Welcome to Radical Brighton

The Radical Brighton project started in the summer of 2016 as a means of preserving a perishable archive of grassroots publications created in the sixties, seventies and eighties in the UK, including Brighton.

Handmade zine-y publications, these are time capsules of those youth generations who leave us a primary resource of formative democratic and countercultural movements. This collection of local papers is among the first examples of subcultures speaking to themselves and they share their diaries, calendars, illustrations, poetry and much more.

To access the digitised papers, browse by Tags which are on the homepage and embedded in each post. Bibliographic information about each item is at the top of each post. This project also documents the process of creating an archive of local press which you can read about by looking at the ‘documentation’ Tag. The papers are released in stages, the first book to be scanned was Alternative Brighton (1973) and the first run of titles to be scanned will be Librarians for Social Change.

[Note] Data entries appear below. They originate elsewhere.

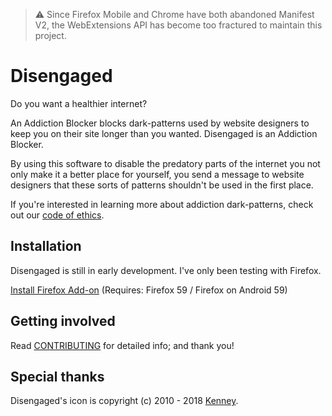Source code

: > :warning: Since Firefox Mobile and Chrome have both abandoned Manifest V2, the WebExtensions API has become too fractured to maintain this project.

# Disengaged

Do you want a healthier internet?

An Addiction Blocker blocks dark-patterns used by website designers to keep you on their site longer than you wanted. Disengaged is an Addiction Blocker.

By using this software to disable the predatory parts of the internet you not only make it a better place for yourself, you send a message to website designers that these sorts of patterns shouldn't be used in the first place.

If you're interested in learning more about addiction dark-patterns, check out our [code of ethics](CODE_OF_ETHICS.md).

## Installation

Disengaged is still in early development. I've only been testing with Firefox.

[Install Firefox Add-on](https://addons.mozilla.org/en-US/firefox/addon/disengaged/) (Requires: Firefox 59 / Firefox on Android 59)


## Getting involved

Read [CONTRIBUTING](CONTRIBUTING.md) for detailed info; and thank you!

## Special thanks

Disengaged's icon is copyright (c) 2010 - 2018 [Kenney](https://kenney.nl).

A significant resource for this digitisation project is the collection created by John Spiers, founder of Brighton-based Harvester Press. In the early 90s Harvester microfilmed a selection of issues from 132 local press publications and released these as The Underground and Alternative Press in Britain. This collection is being digitised for the first time by the St. Peters House Library preserving an important but perishable material archive.

Titles in the Underground Press Collection on microform at the St. Peters House Library  (Credit for listing the titles : Josef Cabey)

The Underground and Alternative Press in Britain: a Bibliographical Guide with historical notes / John Spiers

Anyone who seeks to understand how people started to live self-chosen lives and create their own spaces and community in the UK will require access to these papers.